Dataset entries:
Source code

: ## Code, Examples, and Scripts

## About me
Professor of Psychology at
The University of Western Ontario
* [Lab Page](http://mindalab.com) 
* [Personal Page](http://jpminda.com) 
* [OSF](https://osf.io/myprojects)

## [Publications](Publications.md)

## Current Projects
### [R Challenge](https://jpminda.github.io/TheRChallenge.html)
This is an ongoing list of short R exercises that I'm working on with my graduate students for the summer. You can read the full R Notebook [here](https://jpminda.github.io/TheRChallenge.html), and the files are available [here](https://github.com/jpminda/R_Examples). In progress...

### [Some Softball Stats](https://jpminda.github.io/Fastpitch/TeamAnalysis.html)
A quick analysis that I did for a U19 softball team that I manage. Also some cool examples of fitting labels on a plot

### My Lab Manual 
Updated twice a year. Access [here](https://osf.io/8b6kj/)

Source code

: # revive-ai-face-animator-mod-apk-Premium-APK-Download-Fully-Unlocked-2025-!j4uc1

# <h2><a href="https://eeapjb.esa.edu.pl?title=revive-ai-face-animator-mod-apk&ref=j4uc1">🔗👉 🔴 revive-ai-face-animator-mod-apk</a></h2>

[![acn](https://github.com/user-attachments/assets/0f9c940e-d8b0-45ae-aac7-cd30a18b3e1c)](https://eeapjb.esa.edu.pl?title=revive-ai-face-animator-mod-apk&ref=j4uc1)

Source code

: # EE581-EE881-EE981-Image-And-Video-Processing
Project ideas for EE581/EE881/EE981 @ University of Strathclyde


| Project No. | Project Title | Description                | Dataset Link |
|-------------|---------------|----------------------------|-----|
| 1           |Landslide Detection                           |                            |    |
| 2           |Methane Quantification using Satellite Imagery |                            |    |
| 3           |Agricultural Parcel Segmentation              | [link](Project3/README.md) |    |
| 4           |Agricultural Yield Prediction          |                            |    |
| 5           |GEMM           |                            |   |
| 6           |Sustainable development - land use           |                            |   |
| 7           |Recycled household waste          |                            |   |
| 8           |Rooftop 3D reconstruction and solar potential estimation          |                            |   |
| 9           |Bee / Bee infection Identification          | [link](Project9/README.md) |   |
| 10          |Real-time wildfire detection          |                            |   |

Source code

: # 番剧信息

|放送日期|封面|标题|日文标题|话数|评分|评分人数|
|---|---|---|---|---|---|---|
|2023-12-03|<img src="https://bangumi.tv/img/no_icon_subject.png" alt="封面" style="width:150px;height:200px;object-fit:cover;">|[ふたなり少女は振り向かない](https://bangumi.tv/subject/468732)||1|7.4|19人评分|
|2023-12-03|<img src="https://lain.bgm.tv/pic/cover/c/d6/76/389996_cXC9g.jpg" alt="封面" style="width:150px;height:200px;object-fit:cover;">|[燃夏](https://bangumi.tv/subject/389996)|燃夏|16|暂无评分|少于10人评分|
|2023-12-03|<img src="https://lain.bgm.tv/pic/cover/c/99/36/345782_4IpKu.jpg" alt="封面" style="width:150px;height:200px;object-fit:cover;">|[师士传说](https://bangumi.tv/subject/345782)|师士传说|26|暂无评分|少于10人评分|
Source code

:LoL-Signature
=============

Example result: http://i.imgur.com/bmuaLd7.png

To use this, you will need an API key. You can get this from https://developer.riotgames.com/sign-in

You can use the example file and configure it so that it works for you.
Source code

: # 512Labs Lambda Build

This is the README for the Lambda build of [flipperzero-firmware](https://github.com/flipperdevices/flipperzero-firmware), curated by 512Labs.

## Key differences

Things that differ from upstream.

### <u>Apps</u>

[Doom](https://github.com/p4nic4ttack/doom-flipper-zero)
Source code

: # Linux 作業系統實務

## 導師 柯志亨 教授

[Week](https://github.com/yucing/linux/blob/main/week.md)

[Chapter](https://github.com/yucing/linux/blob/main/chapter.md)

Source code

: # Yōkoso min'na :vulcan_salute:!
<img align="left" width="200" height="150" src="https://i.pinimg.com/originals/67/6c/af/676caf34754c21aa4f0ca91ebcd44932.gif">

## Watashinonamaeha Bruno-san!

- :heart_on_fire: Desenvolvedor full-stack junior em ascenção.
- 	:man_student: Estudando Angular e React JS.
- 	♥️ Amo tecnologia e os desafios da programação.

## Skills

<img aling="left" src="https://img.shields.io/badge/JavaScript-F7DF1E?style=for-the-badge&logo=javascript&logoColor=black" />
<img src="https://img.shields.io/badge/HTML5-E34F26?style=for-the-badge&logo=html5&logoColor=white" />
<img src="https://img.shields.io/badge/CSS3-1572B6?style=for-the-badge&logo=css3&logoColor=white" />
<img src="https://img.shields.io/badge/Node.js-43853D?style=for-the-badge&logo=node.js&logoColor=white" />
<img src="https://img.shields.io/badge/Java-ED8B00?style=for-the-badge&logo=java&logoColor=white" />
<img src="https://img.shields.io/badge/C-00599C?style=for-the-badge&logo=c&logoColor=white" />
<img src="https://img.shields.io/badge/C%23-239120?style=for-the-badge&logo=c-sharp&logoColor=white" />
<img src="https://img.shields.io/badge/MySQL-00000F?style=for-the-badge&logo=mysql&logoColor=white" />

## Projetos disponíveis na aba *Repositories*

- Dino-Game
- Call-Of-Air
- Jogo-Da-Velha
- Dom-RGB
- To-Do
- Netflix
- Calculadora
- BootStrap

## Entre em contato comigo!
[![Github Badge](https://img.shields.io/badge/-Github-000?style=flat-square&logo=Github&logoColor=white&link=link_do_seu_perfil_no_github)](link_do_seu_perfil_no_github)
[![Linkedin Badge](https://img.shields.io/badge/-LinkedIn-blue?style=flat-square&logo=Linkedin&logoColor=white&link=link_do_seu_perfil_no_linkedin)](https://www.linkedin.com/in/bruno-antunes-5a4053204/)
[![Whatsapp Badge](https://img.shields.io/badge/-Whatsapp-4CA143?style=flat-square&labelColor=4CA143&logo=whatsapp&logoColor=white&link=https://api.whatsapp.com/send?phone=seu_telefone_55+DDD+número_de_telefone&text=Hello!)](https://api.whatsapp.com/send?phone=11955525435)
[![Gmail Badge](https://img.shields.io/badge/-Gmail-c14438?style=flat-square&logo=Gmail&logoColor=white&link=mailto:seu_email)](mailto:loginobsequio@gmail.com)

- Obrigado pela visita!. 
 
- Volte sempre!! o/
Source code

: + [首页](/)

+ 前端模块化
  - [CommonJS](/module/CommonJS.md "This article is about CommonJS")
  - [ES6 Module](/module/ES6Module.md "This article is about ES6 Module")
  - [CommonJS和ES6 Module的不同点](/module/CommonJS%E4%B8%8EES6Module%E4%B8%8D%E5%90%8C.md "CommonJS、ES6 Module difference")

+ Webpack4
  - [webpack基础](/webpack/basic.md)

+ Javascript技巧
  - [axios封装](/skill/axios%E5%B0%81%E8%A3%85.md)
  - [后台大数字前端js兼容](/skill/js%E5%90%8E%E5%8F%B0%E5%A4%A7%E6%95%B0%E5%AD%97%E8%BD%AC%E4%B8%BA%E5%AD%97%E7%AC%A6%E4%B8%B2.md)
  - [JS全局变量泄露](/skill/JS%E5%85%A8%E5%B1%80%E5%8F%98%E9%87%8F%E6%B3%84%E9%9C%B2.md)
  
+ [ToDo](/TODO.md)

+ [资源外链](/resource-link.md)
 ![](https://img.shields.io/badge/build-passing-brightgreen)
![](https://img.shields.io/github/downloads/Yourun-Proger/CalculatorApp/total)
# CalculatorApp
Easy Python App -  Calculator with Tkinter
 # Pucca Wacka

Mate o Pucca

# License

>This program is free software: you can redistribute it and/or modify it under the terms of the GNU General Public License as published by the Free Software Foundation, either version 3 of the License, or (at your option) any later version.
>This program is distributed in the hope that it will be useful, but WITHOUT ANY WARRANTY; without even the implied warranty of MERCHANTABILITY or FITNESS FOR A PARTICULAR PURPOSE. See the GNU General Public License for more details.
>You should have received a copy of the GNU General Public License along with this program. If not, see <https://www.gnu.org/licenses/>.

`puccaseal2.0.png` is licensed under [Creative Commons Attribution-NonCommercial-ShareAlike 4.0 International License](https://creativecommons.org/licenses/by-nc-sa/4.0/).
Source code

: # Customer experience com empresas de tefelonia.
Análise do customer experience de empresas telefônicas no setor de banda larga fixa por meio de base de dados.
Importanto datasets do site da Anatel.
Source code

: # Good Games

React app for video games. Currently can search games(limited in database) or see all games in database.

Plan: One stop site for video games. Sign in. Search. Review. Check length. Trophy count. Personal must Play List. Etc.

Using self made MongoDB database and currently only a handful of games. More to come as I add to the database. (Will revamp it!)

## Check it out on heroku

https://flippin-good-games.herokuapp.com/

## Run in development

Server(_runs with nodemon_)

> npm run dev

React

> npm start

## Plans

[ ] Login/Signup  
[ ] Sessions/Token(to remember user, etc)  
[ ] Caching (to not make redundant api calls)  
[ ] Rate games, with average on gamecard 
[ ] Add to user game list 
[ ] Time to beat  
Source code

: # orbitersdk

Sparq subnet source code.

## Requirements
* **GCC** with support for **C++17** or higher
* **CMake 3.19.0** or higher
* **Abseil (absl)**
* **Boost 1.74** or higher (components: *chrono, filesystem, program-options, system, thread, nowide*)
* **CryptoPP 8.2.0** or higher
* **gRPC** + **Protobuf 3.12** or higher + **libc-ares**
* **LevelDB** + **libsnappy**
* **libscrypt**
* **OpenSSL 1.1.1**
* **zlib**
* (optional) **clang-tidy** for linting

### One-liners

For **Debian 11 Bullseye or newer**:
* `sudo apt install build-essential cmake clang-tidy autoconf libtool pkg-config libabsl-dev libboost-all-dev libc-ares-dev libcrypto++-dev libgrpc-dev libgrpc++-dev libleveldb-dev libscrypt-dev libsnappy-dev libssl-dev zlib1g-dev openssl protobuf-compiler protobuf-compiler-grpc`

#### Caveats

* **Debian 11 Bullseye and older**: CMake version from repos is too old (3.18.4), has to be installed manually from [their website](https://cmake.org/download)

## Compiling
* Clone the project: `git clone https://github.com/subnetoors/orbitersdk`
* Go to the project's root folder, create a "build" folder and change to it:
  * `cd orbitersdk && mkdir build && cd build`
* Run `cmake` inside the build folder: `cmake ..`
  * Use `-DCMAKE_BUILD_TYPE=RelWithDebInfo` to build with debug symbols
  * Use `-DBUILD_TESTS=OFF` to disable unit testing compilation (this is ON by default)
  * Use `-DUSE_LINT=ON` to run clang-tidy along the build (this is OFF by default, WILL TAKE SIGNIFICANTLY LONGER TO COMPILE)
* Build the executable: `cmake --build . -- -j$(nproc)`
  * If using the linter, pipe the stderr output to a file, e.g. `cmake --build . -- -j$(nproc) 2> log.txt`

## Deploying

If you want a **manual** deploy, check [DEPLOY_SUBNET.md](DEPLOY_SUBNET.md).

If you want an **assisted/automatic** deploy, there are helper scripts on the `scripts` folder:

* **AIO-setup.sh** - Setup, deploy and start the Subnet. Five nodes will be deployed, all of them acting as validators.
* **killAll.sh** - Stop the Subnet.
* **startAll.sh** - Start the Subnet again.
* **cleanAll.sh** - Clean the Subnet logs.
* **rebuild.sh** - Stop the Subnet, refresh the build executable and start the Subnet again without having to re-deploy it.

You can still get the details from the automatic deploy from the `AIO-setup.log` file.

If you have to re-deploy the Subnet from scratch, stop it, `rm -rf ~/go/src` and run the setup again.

EXERCISE DETAILS: From the first line of the records above to the line that contains "## Current Projects", quote each line exactly.

FINISHED EXERCISE:
Source code

: ## Code, Examples, and Scripts

## About me
Professor of Psychology at
The University of Western Ontario
* [Lab Page](http://mindalab.com) 
* [Personal Page](http://jpminda.com) 
* [OSF](https://osf.io/myprojects)

## [Publications](Publications.md)

## Current Projects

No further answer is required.